12. Explain Mixture of Experts (MoE). Why is it efficient?

MoE replaces the single FFN layer with multiple "expert" FFN layers plus a router. For each token, the router selects top-k experts (typically 2 out of 8). Only those 2 experts process the token. Total parameters: huge (enables capacity). Active parameters per token: small (enables speed). Mixtral 8x22B has 176B total parameters but only 39B active per token — so it runs at 40B-model speeds with 176B-model quality. Challenge: load balancing (experts should be used equally), routing collapse, training instability.

13. What is the 'lost in the middle' problem? How do you mitigate it?

Research shows LLMs attend most to the beginning and end of their context, with degraded retrieval of information placed in the middle. In 128K-token contexts, facts in the middle may be overlooked. Mitigations: (1) Place critical information at the start or end, (2) Use RAG to retrieve relevant chunks and place them prominently, (3) Structured prompts with clear section headings, (4) Recursive summarization of long documents, (5) Models trained specifically for long-context tasks (like Claude) show less degradation.

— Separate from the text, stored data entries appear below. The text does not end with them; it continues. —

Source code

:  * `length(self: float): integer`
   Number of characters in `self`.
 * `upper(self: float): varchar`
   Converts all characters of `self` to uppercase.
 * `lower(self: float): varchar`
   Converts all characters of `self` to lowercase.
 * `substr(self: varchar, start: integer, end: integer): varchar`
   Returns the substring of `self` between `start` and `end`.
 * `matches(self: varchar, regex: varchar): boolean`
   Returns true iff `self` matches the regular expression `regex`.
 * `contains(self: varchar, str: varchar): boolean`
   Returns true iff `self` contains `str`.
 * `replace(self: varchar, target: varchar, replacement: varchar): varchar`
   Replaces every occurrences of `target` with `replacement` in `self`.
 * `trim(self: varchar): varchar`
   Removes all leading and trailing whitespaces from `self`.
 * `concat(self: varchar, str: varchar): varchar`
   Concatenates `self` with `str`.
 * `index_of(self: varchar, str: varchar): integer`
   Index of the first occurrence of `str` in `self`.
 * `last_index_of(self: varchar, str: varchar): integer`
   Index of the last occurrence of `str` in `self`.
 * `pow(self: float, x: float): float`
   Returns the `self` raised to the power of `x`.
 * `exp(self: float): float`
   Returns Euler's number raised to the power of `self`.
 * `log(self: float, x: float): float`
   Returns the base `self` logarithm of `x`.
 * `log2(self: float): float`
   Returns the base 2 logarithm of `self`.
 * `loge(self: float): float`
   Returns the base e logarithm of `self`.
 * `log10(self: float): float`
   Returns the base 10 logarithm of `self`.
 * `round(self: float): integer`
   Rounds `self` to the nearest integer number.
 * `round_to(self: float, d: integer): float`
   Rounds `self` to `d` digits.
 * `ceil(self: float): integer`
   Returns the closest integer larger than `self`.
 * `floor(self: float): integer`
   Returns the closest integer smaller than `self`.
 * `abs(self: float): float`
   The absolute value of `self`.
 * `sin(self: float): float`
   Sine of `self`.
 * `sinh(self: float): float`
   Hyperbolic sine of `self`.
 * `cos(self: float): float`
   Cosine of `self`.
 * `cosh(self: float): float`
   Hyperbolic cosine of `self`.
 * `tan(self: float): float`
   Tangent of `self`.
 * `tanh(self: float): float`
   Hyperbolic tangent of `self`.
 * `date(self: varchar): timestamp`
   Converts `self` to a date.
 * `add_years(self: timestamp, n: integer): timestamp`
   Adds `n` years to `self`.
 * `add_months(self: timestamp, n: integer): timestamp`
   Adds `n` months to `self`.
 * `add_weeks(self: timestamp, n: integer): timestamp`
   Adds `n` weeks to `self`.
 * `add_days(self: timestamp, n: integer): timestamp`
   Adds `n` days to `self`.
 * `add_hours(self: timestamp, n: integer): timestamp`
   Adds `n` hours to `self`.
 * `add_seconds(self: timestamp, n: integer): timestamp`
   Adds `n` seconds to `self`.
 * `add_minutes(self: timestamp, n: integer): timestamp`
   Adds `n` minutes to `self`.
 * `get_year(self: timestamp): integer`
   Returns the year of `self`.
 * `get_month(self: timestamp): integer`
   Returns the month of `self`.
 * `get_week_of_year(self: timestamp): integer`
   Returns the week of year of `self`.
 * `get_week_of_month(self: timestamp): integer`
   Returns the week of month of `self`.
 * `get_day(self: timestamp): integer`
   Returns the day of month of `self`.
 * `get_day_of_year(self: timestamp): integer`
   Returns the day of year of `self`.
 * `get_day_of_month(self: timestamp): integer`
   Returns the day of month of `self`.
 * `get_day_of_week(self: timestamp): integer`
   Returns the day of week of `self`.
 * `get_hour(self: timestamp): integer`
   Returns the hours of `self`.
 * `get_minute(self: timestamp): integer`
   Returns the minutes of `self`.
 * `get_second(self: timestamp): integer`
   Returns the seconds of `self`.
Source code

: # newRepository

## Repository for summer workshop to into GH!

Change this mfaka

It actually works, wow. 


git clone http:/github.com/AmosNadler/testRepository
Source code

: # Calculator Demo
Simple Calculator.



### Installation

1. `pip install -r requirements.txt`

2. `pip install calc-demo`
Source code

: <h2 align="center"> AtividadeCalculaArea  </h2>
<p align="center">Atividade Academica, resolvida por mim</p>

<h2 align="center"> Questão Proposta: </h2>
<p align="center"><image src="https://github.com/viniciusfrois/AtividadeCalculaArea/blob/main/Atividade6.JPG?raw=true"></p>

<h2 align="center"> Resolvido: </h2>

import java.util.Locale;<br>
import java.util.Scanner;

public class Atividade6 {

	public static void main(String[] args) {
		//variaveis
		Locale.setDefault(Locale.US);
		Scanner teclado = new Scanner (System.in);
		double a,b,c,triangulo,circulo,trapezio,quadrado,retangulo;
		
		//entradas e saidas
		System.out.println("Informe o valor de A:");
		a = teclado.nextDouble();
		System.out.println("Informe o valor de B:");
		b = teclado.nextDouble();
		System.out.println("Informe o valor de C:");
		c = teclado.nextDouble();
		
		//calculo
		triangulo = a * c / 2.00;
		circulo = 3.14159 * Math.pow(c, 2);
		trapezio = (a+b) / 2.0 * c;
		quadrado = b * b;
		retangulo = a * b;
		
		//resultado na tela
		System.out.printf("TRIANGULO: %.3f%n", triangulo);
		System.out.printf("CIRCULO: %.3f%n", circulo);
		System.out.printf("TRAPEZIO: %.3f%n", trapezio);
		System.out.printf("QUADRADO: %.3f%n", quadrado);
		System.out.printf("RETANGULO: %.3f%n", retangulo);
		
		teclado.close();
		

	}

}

14. Compare RLHF and DPO. When would you choose each?

RLHF: Train a reward model on human preferences, then optimize LLM with PPO. Complex pipeline (4 models: reference, policy, reward, value). Unstable training. But: more flexible, reward model can be reused, handles complex preference landscapes. DPO: Directly optimize from preference pairs without a reward model. Treats the policy itself as an implicit reward model. Simpler (2 models: reference, policy). More stable. But: may overfit to preference data format, less flexible for online learning. Choose DPO for simplicity and stability. Choose RLHF when you need online feedback or complex reward signals.

15. You need to deploy a model for a production chatbot serving 1000 requests/minute. Walk through your architecture decisions.

First: open vs closed? If data privacy allows, start with Claude/GPT-4 API for fastest iteration. For self-hosting: choose model size (70B for quality, 7B for speed). Quantize with AWQ to 4-bit. Serve with vLLM (PagedAttention for efficient KV cache, continuous batching for throughput). Hardware: 2x A100 80GB for 70B-4bit with tensor parallelism. Add speculative decoding if latency-critical. Monitor: track tokens/second, time-to-first-token, error rates. Scaling: horizontal with load balancer, prefill and decode on separate pools. Fallbacks: secondary model for overload, graceful degradation. Cache common prompts/responses. Set request timeouts and implement streaming.